Bordeamos la tapia del convento oyendo sólo el sonido de nuestros pasos mientras pisan las hojas recientemente caídas, y después de media hora llegamos a la altura del pinar viejo. Al desviarnos del camino el chaval se agarra a mí. Le cojo la mano con fuerza, y avanzamos juntos a través de los helechos. No se oye nada en el claro. En el centro, rodeado por los asientos de piedra, Fernando descubre el árbol. Tendrá más de cien años, quizá doscientos, y casi no tiene hojas ya. Las bajas temperaturas han retorcido su tronco y sus ramas aparecen deslabazadas, sin orden. Muy diferente a los perales del pueblo.

No obstante, algo distinto sucede hoy en el claro. El manzano que casi nunca florece, aparece luminoso, lleno de pequeños frutos, no más grandes que una ciruela. También hay muchas manzanitas caídas entre las hojas del suelo. Nos sentamos en las piedras y cogemos un par de frutas.

   - ¡Tenías razón! también aquí hay manzanas. Aunque están algo ácidas -protesta, mientras juega a saltar de piedra a piedra.

Muerdo una de las manzanas. Está muy ácida, sí, no debe haber recibido mucho sol. Quizá si el manzano estuviera en el pueblo ...
   - ¡Fernando! hemos de irnos. Pero lleva unas manzanas y le diremos a tu padre que las plante, a ver si nace algún árbol en el pueblo.
   - ¡Vale! -el chaval sonríe y yo creo que también al verle.
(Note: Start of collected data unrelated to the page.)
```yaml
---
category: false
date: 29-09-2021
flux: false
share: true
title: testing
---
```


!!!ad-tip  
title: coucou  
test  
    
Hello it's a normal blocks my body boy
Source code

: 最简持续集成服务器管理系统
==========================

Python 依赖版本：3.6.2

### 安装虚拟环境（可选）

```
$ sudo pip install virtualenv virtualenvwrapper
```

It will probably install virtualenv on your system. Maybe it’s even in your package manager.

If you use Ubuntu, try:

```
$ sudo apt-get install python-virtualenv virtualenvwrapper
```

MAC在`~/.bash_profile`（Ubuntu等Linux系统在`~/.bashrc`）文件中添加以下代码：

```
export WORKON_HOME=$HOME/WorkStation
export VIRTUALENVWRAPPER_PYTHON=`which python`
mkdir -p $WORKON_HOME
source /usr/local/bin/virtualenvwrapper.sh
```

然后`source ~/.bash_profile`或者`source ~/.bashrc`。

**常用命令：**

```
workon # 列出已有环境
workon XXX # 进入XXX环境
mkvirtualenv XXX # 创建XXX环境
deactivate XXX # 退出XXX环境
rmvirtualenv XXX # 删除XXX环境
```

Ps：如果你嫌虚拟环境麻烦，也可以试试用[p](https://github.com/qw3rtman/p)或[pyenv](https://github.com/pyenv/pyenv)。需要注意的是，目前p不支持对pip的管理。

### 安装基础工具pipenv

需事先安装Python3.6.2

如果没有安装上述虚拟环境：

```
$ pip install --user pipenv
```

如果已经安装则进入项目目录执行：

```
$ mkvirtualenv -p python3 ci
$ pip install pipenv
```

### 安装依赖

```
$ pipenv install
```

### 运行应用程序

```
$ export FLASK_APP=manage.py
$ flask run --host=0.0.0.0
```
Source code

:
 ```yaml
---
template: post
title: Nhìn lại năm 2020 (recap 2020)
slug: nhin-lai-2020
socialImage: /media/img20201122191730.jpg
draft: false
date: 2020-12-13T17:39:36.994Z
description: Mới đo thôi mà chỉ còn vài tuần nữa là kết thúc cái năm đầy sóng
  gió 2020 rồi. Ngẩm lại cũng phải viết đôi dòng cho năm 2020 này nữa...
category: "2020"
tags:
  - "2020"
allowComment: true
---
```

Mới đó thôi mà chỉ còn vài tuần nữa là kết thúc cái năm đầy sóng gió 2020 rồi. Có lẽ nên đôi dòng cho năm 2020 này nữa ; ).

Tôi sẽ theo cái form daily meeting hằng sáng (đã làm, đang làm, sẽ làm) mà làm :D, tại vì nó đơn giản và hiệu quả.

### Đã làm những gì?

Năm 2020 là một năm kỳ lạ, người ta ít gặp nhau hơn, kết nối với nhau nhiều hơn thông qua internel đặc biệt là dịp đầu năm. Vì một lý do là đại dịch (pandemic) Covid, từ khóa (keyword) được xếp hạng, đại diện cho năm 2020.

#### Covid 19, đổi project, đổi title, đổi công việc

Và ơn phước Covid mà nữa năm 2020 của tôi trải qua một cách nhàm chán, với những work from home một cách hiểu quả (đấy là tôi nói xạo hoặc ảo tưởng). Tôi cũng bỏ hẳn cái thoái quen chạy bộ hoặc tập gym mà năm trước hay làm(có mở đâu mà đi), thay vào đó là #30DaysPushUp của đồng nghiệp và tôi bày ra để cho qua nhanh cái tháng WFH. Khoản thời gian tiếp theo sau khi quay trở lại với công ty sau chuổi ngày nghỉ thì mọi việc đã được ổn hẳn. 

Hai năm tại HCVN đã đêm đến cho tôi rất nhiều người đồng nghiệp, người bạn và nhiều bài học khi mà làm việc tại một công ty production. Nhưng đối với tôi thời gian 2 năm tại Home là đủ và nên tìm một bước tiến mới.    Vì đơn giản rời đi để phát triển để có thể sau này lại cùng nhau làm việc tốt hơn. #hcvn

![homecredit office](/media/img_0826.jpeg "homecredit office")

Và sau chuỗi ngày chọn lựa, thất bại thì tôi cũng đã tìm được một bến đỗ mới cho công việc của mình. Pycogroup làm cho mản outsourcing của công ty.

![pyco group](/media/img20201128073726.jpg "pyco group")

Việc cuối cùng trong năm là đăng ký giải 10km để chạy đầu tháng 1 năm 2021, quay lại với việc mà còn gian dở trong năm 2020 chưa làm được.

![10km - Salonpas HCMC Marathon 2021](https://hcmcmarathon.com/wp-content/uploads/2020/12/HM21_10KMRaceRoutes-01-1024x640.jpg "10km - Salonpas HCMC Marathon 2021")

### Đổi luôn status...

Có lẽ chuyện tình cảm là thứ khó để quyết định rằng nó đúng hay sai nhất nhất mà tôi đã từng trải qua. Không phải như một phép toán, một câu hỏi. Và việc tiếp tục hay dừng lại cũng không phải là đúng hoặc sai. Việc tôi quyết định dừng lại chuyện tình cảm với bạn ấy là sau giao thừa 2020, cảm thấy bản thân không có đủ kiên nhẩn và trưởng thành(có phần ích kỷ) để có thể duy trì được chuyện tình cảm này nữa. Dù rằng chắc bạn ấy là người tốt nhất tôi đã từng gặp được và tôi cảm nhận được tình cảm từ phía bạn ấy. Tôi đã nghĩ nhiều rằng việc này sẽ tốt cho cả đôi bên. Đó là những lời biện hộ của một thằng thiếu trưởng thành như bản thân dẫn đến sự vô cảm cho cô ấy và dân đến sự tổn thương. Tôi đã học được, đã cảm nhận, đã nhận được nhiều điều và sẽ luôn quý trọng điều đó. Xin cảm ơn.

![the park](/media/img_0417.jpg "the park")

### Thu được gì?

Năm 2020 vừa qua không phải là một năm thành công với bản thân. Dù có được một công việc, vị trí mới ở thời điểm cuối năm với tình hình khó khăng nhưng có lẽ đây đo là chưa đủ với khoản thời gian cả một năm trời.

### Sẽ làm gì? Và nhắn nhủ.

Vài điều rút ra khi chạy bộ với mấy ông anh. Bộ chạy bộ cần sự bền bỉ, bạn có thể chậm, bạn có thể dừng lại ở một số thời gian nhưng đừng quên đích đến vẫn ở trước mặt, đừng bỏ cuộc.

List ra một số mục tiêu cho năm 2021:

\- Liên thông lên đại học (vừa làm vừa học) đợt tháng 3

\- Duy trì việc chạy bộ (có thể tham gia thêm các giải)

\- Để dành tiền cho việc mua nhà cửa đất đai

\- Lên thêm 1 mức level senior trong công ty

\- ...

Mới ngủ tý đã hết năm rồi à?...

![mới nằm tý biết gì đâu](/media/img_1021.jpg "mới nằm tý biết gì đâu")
Los dos tenemos ahora una tarea común, aunque sólo sea la de hacer crecer un manzano.

Cuando bajamos el sol se refleja ya contra el rosetón del convento. Casi nadie ha estado allí, pero dicen que desde lo alto de la torre, en los días claros, se ve Segovia. Y también he oído que el reflejo del atardecer en el rosetón se ve desde aún más allá. Leyendas de monjes, seguramente.